There is a high incidence of mortality due to cardiovascular events seen in patients with end-stage renal disease (ESRD) undergoing hemodialysis. Through utilization of biochip microarrays and enzyme-linked immunosorbent assay methods, we assessed various cardiac, inflammatory, thrombotic, and cerebral biomarkers to determine their roles in the hemostatic activation or inflammatory processes in ESRD. In this study, 72 patients on maintenance hemodialysis were recruited and 53 normal healthy male and female adults volunteers. Blood samples from patients with ESRD were drawn prior to maintenance hemodialysis. Of the 15 statistically significant biomarkers, 10 were elevated in the ESRD group, most notably soluble tumor necrosis factor receptor 1, heart-type fatty acid binding protein, and von Willebrand factor activity. These results are consistent with previously reported studies proposing ESRD represents a poly-pathologic process with the activation of hemostatic and inflammatory processes, which contribute to the significant sequelae of cardiovascular disease seen in these patients.

Keywords

inflammation end-stage renal disease biomarkers

Introduction

End-stage renal disease (ESRD) is the fifth and final stage of chronic kidney disease (CKD) necessitating dialysis or renal transplantation for survival.

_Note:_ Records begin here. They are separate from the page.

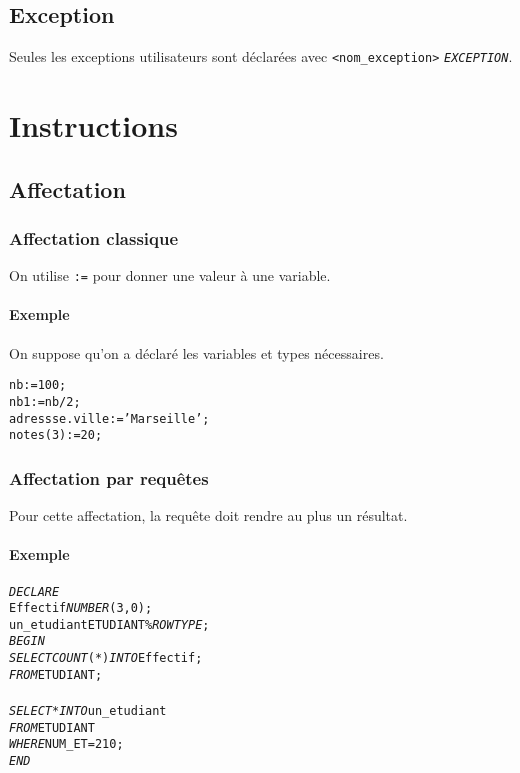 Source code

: \documentclass[10pt]{article}
\begin{document}
		\subsection{Exception}
			Seules les exceptions utilisateurs sont déclarées avec \texttt{<nom\_exception>} \emph{\texttt{EXCEPTION}}.
			
	\section{Instructions}
		\subsection{Affectation}
			\subsubsection{Affectation classique}
				On utilise \texttt{:=} pour donner une valeur à une variable.
				
				\paragraph{Exemple}
					On suppose qu'on a déclaré les variables et types nécessaires.
					\begin{alltt}
							nb:=100;
							nb1:=nb/2;
							adressse.ville:='Marseille';
							notes(3):=20;
					\end{alltt}
			\subsubsection{Affectation par requêtes}
				Pour cette affectation, la requête doit rendre au plus un résultat.
				
				\paragraph{Exemple}
					\begin{alltt}
						\begin{tabbing}
							\emph{DECLARE}\=\\
								\>Effectif \emph{NUMBER}(3,0);\\
								\>un_etudiant ETUDIANT\%\emph{ROWTYPE};\\
							\emph{BEGIN} \=\\
								\>\emph{SELECT}\= \emph{COUNT}(*) \emph{INTO} Effectif;\\
								\>\emph{FROM}\> ETUDIANT;\\
								\\
								\>\emph{SELECT}\> * \emph{INTO} un_etudiant\\
								\>\emph{FROM}\> ETUDIANT\\
								\>\emph{WHERE}\> NUM_ET=210;
							\emph{END}
						\end{tabbing}
					\end{alltt}
					
\end{document}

The global increase in patients with CKD progressing to ESRD threatens to reach epidemic proportions in the near future, especially with the steady rise in life expectancy of the world’s population.^1,2 Currently, there are more than 300,000 patients in the United States having ESRD and receiving hemodialysis as a life-sustaining treatment.³ The life expectancy of patients undergoing dialysis is about 4 times lower than that of the general population with an annual mortality rate of 15%.⁴

More than 60% of the morality seen in patients with chronic kidney failure, the disease preceding the development of ESRD, can be accounted for by atherosclerosis. Furthermore, cardiovascular disease accounts for approximately half of the deaths seen in patients with ESRD.^5
–7 Chronic inflammation, which has widespread predominance in ESRD, is a known factor contributing to atherosclerosis and also plays a crucial role in the pathogenesis of cardiovascular disease. Patients with ESRD experience cardiovascular events at a particularly high and disproportionate incidence based on their Framingham risk score compared to the general population for similar aged individuals.⁴ A key reason for this increased number of cardiovascular events and consequently high cardiovascular mortality in ESRD is due to the prevalence of cardiovascular disease in these patients prior to the initiation of renal replacement therapy.⁸ Additional features contributing to the high percentage of cardiovascular deaths seen in this patient population are leukocytosis and increased levels of other inflammatory markers, which serve as risk factors for both initial and recurrent cardiovascular events. Therefore, systemic vascular changes are thought to be a contributing factor for both the pathogenesis and the thrombotic comorbidities evident in ESRD.^9,10

The higher incidence of cardiovascular and other thrombotic events in patients having ESRD raises the question as to whether there are factors or indicators that could allow for risk stratification within this patient population. In this study, we attempt to address this question by profiling various cardiac, inflammation, and thrombotic markers in this specific patient group. The cardiac markers of interest are myoglobin (Myo), creatine kinase MB (CK-MB), heart-type fatty acid binding protein (H-FABP), cardiac troponin I (cTnI), glycogen phosphorylase BB (GPBB), and carbonic anhydrase III (CA3). The thrombotic markers included are tissue plasminogen activator–plasminogen activator inhibitor type 1 complex (tPA-PAI-1 complex), plasminogen activator inhibitor type 1 (PAI-1), von Willebrand factor (vWF), antithrombin (AT), antiannexin V immunoglobulin M (IgM), and the group of inflammatory markers studied were interleukin 1β (IL-1β), myeloperoxidase (MPO), sL-selectin, and intercellular adhesion molecule 1 (ICAM-1). Considering the high occurrence of cerebrovascular events seen in ESRD, the cerebral markers neuron-specific enolase (NSE), neutrophil gelatinase-associated lipocalin (NGAL), soluble tumor necrosis factor receptor 1 (sTNFR1), d-dimer, thrombomodulin (TM), and C-reactive protein (CRP) levels were assessed as well.

Material and Method

Seventy-two patients with ESRD on maintenance hemodialysis treatment at the Loyola University outpatient dialysis unit were recruited for this study under a study protocol (LU107346) approved by the institutional review board of Loyola University Medical Center. Study criteria included patients older than the age of 18 years who had received hemodialysis treatment for at least 3 months prior to the initiation of the study. Patients with active infection, hospitalization at the time of blood draw, life expectancy less than 6 months, on immunosuppressive treatment, and those unable to give informed consent were excluded from this study. The control group consisted of 53 healthy male and female adult volunteers.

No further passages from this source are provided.